• _EXERCISE BRIEF_
Please repeat exactly the lines below from the one containing "本版本为内部开发版本（非正式发行），用于测试装饰器设计模式与 DSL 封装的可行性。" down to the one containing "- A heading", both included, and nothing else.

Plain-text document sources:
== Segment start ==

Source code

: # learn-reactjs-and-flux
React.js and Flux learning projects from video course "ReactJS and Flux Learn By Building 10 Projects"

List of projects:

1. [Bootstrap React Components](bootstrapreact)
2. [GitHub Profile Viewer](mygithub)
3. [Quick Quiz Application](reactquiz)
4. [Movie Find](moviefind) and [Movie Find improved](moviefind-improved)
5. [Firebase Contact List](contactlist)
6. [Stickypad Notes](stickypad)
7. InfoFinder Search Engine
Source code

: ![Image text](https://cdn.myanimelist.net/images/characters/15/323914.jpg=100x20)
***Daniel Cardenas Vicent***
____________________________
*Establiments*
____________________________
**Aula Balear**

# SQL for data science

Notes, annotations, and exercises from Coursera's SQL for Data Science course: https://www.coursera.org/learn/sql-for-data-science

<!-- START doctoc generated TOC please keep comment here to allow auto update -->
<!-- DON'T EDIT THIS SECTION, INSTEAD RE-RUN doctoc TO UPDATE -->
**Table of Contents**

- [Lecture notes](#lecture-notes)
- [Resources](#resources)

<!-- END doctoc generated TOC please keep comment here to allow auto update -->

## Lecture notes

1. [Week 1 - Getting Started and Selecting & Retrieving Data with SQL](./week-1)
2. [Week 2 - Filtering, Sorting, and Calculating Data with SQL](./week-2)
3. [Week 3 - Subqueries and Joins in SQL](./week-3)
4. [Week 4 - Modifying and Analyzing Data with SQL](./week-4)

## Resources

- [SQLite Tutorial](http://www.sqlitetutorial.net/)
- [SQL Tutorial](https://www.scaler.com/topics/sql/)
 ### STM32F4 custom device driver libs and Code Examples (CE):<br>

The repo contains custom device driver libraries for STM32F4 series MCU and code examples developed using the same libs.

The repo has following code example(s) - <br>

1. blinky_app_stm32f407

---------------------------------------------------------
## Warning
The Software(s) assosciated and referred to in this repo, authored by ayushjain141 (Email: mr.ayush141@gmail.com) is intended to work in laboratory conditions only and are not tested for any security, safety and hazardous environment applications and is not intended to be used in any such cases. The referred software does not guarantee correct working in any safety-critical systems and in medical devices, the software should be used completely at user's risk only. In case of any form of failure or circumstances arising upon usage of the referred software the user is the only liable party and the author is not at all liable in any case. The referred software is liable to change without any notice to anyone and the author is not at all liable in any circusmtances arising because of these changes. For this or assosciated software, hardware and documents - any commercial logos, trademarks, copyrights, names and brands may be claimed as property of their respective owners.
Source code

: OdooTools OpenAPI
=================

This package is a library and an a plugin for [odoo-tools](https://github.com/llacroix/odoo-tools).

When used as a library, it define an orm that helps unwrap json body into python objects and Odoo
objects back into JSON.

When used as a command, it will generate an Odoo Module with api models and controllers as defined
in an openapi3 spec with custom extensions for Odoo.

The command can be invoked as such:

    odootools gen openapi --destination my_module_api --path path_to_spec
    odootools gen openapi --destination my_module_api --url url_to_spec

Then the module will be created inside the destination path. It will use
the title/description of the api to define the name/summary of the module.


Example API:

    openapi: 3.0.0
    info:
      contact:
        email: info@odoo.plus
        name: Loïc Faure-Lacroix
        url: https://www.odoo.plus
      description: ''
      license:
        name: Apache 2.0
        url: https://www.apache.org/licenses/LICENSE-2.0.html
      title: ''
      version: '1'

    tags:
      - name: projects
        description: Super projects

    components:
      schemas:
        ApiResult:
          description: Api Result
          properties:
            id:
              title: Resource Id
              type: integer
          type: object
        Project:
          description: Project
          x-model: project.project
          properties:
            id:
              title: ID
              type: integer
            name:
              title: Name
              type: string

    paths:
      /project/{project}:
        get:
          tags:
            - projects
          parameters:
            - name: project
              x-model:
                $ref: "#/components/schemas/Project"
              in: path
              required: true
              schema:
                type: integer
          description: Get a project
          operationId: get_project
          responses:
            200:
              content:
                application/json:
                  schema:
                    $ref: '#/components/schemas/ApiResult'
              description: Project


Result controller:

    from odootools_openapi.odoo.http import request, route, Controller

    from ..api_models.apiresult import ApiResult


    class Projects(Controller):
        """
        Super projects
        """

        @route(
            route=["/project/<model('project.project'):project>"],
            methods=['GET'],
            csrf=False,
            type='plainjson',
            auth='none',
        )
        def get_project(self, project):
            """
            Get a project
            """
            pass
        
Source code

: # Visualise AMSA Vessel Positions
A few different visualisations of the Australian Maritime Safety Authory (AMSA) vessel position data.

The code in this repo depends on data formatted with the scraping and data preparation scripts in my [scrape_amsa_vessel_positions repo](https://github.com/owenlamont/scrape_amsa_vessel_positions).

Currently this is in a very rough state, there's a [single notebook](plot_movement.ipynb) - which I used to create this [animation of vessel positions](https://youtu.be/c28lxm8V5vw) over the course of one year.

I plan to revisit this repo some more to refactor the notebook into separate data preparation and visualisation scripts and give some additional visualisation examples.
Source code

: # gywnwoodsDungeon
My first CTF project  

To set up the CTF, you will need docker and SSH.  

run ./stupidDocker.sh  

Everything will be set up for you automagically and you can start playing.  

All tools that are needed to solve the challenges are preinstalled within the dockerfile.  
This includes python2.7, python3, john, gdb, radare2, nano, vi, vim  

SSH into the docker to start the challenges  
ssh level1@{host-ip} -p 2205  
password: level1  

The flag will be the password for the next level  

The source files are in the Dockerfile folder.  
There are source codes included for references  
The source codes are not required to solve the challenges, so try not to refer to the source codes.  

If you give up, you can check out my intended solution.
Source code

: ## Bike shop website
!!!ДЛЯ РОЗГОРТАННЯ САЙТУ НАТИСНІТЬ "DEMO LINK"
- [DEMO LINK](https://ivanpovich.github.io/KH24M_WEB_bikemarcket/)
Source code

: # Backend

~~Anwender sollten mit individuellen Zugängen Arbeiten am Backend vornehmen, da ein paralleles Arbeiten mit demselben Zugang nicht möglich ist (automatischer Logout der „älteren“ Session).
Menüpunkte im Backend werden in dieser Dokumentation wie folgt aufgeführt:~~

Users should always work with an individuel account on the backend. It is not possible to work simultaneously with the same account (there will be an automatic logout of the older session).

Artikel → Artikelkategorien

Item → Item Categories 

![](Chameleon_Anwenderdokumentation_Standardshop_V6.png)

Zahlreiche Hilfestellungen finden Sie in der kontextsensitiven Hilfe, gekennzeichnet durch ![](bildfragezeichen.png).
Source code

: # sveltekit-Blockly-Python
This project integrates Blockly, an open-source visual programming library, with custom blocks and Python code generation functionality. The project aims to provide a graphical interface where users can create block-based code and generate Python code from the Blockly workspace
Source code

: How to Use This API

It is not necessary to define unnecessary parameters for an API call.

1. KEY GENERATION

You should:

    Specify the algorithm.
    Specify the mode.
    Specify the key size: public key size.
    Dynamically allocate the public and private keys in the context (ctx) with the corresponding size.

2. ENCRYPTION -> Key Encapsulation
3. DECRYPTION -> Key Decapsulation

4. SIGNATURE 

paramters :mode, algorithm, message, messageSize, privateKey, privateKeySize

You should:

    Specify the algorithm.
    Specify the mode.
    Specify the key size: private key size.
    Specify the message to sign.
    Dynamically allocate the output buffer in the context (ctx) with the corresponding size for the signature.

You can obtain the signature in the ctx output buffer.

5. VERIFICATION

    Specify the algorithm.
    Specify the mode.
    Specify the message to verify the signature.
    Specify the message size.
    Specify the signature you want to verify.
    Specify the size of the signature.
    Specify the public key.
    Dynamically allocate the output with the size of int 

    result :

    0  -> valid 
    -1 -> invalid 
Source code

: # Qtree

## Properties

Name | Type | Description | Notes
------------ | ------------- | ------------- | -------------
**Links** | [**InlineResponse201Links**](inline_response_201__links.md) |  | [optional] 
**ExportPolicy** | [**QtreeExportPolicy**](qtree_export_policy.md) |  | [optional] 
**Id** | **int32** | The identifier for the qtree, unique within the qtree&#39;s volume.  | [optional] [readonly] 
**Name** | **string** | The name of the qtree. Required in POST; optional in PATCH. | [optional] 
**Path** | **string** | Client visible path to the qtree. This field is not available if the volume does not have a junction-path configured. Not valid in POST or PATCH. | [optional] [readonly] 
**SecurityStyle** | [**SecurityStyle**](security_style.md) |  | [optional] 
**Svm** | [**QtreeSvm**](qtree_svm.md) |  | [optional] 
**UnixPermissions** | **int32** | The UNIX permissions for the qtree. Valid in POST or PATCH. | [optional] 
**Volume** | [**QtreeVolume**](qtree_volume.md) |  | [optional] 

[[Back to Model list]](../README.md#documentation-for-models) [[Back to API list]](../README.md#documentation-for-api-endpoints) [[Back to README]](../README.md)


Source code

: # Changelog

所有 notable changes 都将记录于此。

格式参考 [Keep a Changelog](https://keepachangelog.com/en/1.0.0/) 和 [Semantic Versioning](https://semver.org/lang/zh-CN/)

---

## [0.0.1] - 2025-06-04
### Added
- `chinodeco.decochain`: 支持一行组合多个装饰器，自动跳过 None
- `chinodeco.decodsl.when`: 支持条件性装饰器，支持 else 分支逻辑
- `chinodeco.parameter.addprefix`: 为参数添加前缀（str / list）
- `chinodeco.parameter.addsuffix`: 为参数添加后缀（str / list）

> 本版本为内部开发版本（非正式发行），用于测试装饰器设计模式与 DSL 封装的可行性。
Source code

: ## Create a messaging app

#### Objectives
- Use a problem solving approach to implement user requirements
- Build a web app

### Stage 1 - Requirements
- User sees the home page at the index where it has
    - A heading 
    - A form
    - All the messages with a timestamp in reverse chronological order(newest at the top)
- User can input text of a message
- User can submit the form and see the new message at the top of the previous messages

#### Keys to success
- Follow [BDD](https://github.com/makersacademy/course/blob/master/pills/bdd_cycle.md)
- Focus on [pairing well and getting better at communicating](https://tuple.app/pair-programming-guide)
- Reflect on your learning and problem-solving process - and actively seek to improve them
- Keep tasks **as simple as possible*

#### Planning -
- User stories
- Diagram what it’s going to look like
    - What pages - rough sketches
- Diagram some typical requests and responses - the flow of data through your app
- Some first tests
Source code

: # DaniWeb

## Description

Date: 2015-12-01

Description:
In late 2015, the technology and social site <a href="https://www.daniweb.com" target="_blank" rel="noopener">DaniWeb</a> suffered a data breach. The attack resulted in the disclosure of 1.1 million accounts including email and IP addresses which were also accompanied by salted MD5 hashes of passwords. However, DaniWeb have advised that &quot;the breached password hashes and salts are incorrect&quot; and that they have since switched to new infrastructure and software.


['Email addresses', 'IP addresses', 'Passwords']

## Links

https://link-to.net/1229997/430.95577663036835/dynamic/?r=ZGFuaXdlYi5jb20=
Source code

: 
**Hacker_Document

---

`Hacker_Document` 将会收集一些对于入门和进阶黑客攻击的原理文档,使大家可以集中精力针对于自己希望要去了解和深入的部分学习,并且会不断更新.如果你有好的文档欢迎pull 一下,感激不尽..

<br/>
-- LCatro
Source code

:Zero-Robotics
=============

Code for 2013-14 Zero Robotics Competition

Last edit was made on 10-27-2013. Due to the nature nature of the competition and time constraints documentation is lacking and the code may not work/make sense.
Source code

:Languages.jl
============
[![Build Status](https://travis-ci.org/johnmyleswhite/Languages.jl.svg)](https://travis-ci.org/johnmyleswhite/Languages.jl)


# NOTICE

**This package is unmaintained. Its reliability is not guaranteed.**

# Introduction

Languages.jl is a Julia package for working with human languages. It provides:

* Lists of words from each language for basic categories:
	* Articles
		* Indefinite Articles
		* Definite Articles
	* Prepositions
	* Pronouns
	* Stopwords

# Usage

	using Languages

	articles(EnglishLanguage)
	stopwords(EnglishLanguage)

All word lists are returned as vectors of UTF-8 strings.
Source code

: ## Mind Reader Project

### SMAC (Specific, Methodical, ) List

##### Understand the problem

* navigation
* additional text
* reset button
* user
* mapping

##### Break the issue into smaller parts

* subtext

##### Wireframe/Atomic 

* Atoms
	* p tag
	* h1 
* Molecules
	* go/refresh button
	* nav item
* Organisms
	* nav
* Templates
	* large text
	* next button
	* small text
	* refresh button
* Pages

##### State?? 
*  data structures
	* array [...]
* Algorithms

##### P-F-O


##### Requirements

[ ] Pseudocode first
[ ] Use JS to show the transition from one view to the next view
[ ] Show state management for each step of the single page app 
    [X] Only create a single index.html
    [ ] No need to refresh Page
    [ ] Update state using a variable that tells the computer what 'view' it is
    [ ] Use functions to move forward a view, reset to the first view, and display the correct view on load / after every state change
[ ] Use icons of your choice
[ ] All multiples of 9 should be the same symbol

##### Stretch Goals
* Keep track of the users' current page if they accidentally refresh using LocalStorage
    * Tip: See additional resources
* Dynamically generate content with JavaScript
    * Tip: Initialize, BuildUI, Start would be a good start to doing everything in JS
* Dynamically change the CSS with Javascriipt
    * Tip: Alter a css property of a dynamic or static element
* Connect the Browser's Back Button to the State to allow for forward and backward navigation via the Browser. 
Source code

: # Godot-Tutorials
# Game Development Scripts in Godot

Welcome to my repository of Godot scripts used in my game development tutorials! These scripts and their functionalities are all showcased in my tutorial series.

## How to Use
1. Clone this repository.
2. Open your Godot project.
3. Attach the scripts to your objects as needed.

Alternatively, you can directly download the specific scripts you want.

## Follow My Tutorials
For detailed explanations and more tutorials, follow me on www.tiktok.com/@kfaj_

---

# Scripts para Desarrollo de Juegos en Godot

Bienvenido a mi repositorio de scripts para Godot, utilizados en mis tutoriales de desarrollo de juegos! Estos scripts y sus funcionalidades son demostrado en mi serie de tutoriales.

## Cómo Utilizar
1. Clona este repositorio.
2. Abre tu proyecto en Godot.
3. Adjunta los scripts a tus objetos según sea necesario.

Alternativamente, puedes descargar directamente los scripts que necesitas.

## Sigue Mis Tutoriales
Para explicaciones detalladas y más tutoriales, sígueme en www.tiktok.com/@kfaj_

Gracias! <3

== Segment end ==

• _TASK ANSWER_
> 本版本为内部开发版本（非正式发行），用于测试装饰器设计模式与 DSL 封装的可行性。
Source code

: ## Create a messaging app

#### Objectives
- Use a problem solving approach to implement user requirements
- Build a web app

### Stage 1 - Requirements
- User sees the home page at the index where it has
    - A heading 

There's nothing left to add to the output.